Type of Document Dissertation Author Pinto, Ameet John URN etd-12212009-094300 Title UPSET EVENTS AT WASTEWATER TREATMENT PLANTS: IMPLICATIONS FOR MITIGATIVE STRATEGY DEVELOPMENT AND BIOREACTOR MICROBIAL ECOLOGY. Degree PhD Department Civil Engineering Advisory Committee
Advisor Name Title Love, Nancy C. Committee Chair Bott, Charles B. Committee Member Novak, John T. Committee Member Puri, Ishwar K. Committee Member Stevens, Ann M. Committee Member Keywords
- microbial community
- corrective action
- activated sludge
- upset event
- predator grazing
Date of Defense 2009-12-07 Availability unrestricted AbstractThis study consists of three research phases. First, we developed corrective action strategies to mitigate the impact of calcium hypochlorite and cadmium pulse shocks for the Plum Island Wastewater Treatment Plant (WWTP) in Charleston, SC. The corrective action strategies were developed in consultation with industrial consultants and operational personnel from the utility. These strategies were tested using a laboratory scale system, which was constructed and operated similar to the parent facility. Two corrective actions were tested for calcium hypochlorite, while only one strategy was tested for the cadmium at the laboratory scale. This study shows that no corrective action strategies are required for an acute hypochlorite stress. This is due to the fact that hypochlorite is highly reactive and dissipates rapidly on contact with the wastewater matrix, thus causing only low level process deterioration. In fact, implementation of corrective action strategies results in greater process deterioration as compared to the non-intervention approach. The corrective action tested for cadmium stress showed potential for reducing the peak impact of the toxin and allowed for faster process recovery as compared to the unstressed control.

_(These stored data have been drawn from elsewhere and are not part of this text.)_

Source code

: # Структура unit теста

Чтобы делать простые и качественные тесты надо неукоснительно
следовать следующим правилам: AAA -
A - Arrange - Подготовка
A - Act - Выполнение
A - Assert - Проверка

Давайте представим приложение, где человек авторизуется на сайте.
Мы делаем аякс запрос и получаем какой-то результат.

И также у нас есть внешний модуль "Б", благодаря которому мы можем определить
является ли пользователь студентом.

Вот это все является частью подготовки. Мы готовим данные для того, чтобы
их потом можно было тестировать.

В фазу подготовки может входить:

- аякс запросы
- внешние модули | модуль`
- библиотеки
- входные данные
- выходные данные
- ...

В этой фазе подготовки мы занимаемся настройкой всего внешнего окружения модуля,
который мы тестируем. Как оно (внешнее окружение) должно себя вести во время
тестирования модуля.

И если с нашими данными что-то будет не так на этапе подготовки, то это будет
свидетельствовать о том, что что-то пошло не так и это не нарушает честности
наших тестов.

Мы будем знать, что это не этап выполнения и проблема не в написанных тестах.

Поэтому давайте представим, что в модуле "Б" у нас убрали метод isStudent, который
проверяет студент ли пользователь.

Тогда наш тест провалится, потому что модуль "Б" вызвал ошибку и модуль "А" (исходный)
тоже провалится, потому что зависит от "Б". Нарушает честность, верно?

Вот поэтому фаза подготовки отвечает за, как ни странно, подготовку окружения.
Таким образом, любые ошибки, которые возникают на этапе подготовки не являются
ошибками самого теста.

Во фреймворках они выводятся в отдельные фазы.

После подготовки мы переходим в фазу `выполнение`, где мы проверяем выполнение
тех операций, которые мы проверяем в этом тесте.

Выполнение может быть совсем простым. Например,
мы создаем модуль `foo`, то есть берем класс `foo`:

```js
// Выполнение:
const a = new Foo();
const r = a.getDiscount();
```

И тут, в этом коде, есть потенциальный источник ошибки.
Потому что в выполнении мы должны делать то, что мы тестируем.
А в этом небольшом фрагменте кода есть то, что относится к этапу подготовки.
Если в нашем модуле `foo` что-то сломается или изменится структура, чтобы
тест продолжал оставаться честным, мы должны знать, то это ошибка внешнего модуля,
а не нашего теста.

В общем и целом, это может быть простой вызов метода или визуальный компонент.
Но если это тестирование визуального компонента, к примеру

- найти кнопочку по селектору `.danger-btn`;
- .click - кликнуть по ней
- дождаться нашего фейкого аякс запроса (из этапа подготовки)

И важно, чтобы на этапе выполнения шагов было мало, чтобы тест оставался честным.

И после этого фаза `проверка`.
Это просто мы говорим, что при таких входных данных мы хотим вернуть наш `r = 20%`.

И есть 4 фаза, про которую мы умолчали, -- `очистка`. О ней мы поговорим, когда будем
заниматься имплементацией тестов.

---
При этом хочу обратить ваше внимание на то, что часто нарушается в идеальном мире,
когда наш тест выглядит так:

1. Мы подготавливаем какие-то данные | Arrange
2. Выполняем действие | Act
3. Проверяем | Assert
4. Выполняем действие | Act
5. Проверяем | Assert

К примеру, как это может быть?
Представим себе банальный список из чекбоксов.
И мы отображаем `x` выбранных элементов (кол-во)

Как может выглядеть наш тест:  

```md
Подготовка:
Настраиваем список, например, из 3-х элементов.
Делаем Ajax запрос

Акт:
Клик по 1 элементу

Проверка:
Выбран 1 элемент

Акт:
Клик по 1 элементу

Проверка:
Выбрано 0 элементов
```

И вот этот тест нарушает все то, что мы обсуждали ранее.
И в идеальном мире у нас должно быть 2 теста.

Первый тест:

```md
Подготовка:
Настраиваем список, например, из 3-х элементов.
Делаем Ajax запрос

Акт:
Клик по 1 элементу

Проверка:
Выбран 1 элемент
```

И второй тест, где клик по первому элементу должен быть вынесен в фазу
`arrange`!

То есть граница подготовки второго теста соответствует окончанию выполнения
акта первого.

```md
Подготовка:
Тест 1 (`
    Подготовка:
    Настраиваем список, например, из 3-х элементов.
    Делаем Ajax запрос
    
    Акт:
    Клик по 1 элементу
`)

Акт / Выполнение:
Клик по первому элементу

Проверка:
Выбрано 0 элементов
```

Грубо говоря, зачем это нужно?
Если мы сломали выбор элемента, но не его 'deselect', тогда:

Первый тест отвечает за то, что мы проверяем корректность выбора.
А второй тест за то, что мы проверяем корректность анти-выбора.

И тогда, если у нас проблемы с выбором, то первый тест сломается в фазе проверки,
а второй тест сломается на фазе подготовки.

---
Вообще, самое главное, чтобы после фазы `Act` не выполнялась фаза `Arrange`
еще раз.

For the second phase, the corrective actions were tested at a pilot scale facility operated at the Plum Island wastewater treatment plant. We tested two different corrective action strategies for cadmium, while only one strategy was tested for hypochlorite during the pilot scale study. Similar to the laboratory scale experiments, we conclude that no mitigative approaches are necessary for an acute hypochlorite stress. Additionally, the implementation of mitigative approaches for the pilot scale cadmium stress events resulted in greater process deterioration as compared to the non-intervention approach. In contrast to the laboratory scale experiments, theoretical effluent blending calculations showed that corrective actions may not reduce the impact of the cadmium stress. This was attributed to the lower intensity of process deterioration caused by the simulated cadmium stress. The pilot scale study shows that prior to implementing a corrective action strategy, the operator should determine the probable extent of process deterioration due to the detected chemical contaminant before deciding if a corrective action is needed. The pilot scale study also evaluated the effectiveness of current sensor technologies towards the upstream detection of influent anomalies and reliable monitoring of process performance during an upset event. Multivariate analysis on the rate of change of influent sensor signals was reliably able to detect the presence of both toxins tested during this study.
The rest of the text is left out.